La Terrasse

"La culture est une résistance à la distraction" Pasolini

Théâtre - Entretien

Oblomov

Oblomov - Critique sortie Théâtre Paris Comedie française-Théâtre du Vieux-Colombier
Crédit photo : Sarah Robine Légende photo Volodia Serre

Entretien
Volodia Serre
Théâtre du Vieux-Colombier
Oblomov / de Gontcharov / adaptation et mise en scène Volodia Serre



Publié le 20 avril 2013 - N° 209

Lové au creux des rêves que lui susurre son tendre divan, Oblomov s’enfonce chaque jour un peu plus dans le moelleux de la paresse, hanté par la nostalgie d’une enfance insouciante. Métaphore de l’apathie russe pour les uns, figure d’une nouvelle sagesse pour les autres, le héros du roman de Gontcharov fascine toujours. Comédien et metteur en scène, Volodia Serre fréquente depuis longtemps les auteurs russes et explore les facettes du personnage avec la troupe du Français.

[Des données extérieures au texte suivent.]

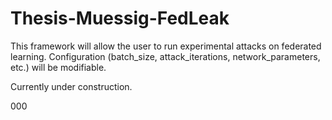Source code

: # Thesis-Muessig-FedLeak

This framework will allow the user to run experimental attacks on federated learning.
Configuration (batch_size, attack_iterations, network_parameters, etc.) will be modifiable.

Currently under construction.

000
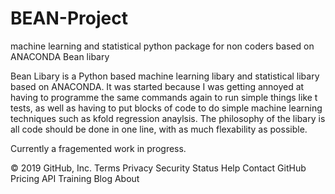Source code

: # BEAN-Project
machine learning and statistical python package for non coders based on ANACONDA
Bean libary 

Bean Libary is a Python based machine learning libary and statistical libary based on ANACONDA. 
It was started because I was getting annoyed at having to programme the same commands again to run simple things like t tests, as well as having to put blocks of code to do simple machine learning techniques such as kfold regression anaylsis.
The philosophy of the libary is all code should be done in one line, with as much flexability as possible. 

Currently a fragemented work in progress. 




© 2019 GitHub, Inc.
Terms
Privacy
Security
Status
Help
Contact GitHub
Pricing
API
Training
Blog
About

« La question de la pertinence de notre modèle de développement fondé sur la croissance. »

Sommes-nous aujourd’hui menacés ou en manque d’« oblomovisme », pour reprendre l’expression de Stolz, ami qui tente de sortir Oblomov de son indécrottable torpeur ?

Volodia Serre : Oblomov représente certes l’oisiveté mais questionne aussi, par sa façon d’être, la quête qui agite le monde autour de lui. Aboulique chronique, ce Pétersbourgeois propriétaire terrien ne parvient pas à s’inscrire dans le réel de son époque, qui voit l’avènement du système capitaliste. A travers la lutte amicale qui l’oppose à Stolz, symbole de l’homme nouveau, concret, actif, efficace, se pose la question de la pertinence de notre modèle de développement fondé sur la croissance. Oblomov cherche une symbiose avec la nature, une synthèse entre l’héritage du passé et un type de modernité, alors que dominent les valeurs de rendement, d’action et de progrès. Mais qu’est-ce que la vie, qu’est-ce que le bonheur ? La croissance peut-elle être le moteur de notre civilisation ? Ces sujets se trouvent au cœur du débat politique actuel.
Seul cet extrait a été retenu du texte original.